两人抱作一团在屋子里翻滚厮打,彼此都是知根知底的,都不敢让对方腾出手来,一上手就都用最为凶狠的关节技互相钳制,结果两人的双手双腿互相纠缠在一起,一时间谁也奈何不了对方。
只见屋子里尘土飞扬,一片模糊。烟尘中,忽听萨维拉纵声大笑:
“果然和我料想的一样,还是你有问题!”
而威尔斯则在咬牙切齿的大叫:
“西蒙,带他们走,赶紧跑!越远越好!”
两人都只来得及说上一句话,之后便同时想起自己还有嘴巴可用!当即龇牙咧嘴的互相撕咬起来,简直比丛林中最凶狠的猛兽还要野蛮——若是那个勃艮第的野蛮人出现在这里,一定自愧不如。
终于从萨维拉那恐怖威压之下解脱出来的盗贼西蒙慌里慌张站起来,先是拔出刀子想要上前助威尔斯一臂之力,但他很快发现自己根本插不进手去,那两人动作都是极快,身体也在不停滚动,自己一刀下去会刺中谁完全要凭天意。

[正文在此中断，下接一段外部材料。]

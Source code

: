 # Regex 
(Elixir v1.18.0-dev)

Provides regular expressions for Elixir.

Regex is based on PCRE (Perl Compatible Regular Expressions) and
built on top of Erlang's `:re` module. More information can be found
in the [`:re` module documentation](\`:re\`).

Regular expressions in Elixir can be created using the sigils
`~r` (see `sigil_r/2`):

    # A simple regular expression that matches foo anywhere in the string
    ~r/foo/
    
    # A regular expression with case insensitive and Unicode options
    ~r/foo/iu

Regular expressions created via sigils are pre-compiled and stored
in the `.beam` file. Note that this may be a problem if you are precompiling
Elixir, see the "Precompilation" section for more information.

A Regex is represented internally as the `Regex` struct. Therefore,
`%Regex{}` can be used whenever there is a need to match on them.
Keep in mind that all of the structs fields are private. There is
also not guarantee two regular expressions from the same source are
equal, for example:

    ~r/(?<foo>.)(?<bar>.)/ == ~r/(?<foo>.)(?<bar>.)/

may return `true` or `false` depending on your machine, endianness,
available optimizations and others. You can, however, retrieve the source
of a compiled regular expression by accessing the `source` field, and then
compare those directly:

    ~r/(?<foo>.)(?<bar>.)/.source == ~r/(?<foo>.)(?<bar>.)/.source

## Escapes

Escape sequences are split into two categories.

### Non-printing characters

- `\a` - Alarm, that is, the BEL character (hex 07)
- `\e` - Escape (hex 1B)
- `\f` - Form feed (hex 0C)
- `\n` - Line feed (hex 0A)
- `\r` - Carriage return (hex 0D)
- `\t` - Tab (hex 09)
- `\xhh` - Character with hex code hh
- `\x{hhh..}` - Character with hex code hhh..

于是他赶紧把依旧昏迷不醒的安娜背起来,又扶起已经略有点知觉,却依然昏昏沉沉的威廉,三人赶紧逃出草屋,爬上了外面的坐骑。
西蒙把安娜横放到自己鞍前,又将威廉放到另外一匹马上,让他自己抱住马脖子。最后朝茅屋中看了一眼——那里面传来阵阵不似人类的嘶吼声。
“老大,一定要活着出来啊!”
西蒙最后喊了一嗓子,之后便快马加鞭,掉头往山谷外窜逃而去。